Bagaimana pendapat Anda dengan lirik Teugoda berikut ini? Kayem lon kalon menarek hate/Aleh pakon menan/Soe keuh pemuda nyan oh…/Lon keuneuk marit keujuet-keujeut han/Lon takot male/Hana sambotan//Di dalam hate nyoe teumanyong keudroe/Pajan keuh meurumpok Kanda/Peukeuh nyoe cara alasan lon ba/Pemuda nyoe sidroe ulon teugoda/Smaken lon pandang maken teurasa/Gairah teuka mengundang cinta//

Reff:Uroe-uroe lon senang/Malam pih troh meubayang/Rupa pemuda nyang di ruweung mata/Bit ulon ka teugoda//Dengon hati nyang dalam/Ngon perasaan lon lake/Neuteupeukeuh hate nyoe/Lon kamabok cinta/Keudroeneuh hai pemuda.

Nah, andai penyanyi profesional, beranikah Anda menyanyikan lagu yang sangat berterus terang ini? Kalau berani, itu pertanda, perempuan Aceh sudah proaktif bahkan “berani” dalam mengutarakan cinta secara terang-terangan. Kalau album ini laris manis nantinya, berarti persoalan ini akan mendorong kalangan muda berpikir moderat soal kebebasan pengungkapan cinta. Padahal, kalau dipandang dari segi etika (bukan perspektif gender) apa yang terpapar dalam Teugoda, mestinya merupakan rahasia hati seorang perempuan. Tapi ini hanya sebuah apresiasi, selanjutnya terseran Anda (meminjam istilah salah satu parfum).

Yang tak lupa pantas dipujikan, di saat banyak penyanyi lagu Aceh (orang Aceh) mengeluarkan album dengan tata wajah yang tak berdimensi syariat, sampul Slow Rock Dewi S cukup apik. Dewi nan manis yang menutup aurat (kepala) dengan “siluet” modern, sidikitnya membuat penyuka kaset lagu Aceh mau menoleh ke rak-rak kaset di pasaran.

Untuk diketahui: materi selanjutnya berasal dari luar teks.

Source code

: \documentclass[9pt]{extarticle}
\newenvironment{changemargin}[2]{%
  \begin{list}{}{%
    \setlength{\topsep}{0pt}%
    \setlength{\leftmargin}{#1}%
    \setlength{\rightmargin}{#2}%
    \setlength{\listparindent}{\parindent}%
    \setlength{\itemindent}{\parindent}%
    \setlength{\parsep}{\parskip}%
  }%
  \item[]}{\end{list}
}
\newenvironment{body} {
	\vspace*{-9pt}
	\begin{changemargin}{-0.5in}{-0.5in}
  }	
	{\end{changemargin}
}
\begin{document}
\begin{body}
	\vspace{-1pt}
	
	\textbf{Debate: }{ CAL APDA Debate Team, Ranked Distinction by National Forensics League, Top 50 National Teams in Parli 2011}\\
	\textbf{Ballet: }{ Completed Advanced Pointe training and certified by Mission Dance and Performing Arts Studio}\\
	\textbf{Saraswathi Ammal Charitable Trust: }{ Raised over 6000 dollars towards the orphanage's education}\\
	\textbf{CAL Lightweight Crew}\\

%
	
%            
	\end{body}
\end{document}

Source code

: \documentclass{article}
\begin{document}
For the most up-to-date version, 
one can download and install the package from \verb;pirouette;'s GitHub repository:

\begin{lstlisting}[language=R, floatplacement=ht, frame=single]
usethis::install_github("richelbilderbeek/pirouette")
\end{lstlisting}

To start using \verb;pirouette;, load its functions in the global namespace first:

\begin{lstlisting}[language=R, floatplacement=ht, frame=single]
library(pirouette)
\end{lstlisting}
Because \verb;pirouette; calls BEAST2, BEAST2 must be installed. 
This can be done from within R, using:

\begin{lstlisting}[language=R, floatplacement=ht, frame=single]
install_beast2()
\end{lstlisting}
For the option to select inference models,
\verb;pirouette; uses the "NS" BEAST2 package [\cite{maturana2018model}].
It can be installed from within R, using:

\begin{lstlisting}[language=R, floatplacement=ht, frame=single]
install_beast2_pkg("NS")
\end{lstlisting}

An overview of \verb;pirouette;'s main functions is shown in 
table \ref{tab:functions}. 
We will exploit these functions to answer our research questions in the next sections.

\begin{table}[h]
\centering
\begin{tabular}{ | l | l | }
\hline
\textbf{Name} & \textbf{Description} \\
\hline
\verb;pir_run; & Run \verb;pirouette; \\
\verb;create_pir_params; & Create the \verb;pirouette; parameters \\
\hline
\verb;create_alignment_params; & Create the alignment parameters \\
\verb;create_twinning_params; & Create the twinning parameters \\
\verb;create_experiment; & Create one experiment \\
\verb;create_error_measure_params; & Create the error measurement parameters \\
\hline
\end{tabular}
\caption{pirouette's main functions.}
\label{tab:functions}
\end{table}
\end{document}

Lalu, ada yang “renyah” di album ini. Dewi sering berimprov dengan menyeret nada-nadanya. Sebut saja dalam Pilehan Hate, Lumpoe. Ada falset yang enak didengar. Kalau bisa kita tebak, Dewi seperti terobsesi dengan Siti Nurhaliza, penyanyi kondang asal Malaysia. Jika benar, (kalau bisa kita tebak lagi), secara pasar (kalau tidak gede rasa), Dewi sah-sah saja bisa “menggaet” publiknya Siti, bukan?

Kabar baik lainnya, Salman Varisy dan Hasan Basri M Nur selaku produser, sedang berupaya menawarkan “sistem baru” dalam memberikan penghargaan bagi penyanyi dan pencipta lagu di Aceh, yaitu pemberian royalty kepada penyanyi dan pencipta lagu. Langkah terhormat ini dimulai pada album Slow Rock Dewi S. Kalau berhasil, ini bagus, bukan saja bagi Dewi.

Yang jelas, tulisan ini sekadar apresiasi segi artistik dan estetika yang dilatarbelakangi rasa berkesenian. Tak bertendensi macam-macam.

Sebagai produk seni, album Slow Rock Dewi S tetap punya kualitas sendiri dan pangsa tersendiri. Beruntunglah Salman Varisy dan Hasan Basri sebagai produser. Sebab, kualitas vokal Dewi memang tidak bisa “dipandang” sebelah mata.